Your goal
Scanning the entries below, copy every line that contains the word "digest".

++++ Data listing

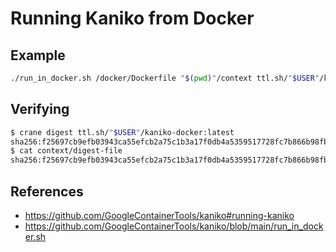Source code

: # Running Kaniko from Docker

## Example

```bash
./run_in_docker.sh /docker/Dockerfile "$(pwd)"/context ttl.sh/"$USER"/kaniko-docker
```

## Verifying

```bash
$ crane digest ttl.sh/"$USER"/kaniko-docker:latest
sha256:f25697cb9efb03943ca55efcb2a75c1b3a17f0db4a5359517728fc7b866b98fb
$ cat context/digest-file
sha256:f25697cb9efb03943ca55efcb2a75c1b3a17f0db4a5359517728fc7b866b98fb
```

## References

* <https://github.com/GoogleContainerTools/kaniko#running-kaniko>
* <https://github.com/GoogleContainerTools/kaniko/blob/main/run_in_docker.sh>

++++++++

Task result
$ crane digest ttl.sh/"$USER"/kaniko-docker:latest
$ cat context/digest-file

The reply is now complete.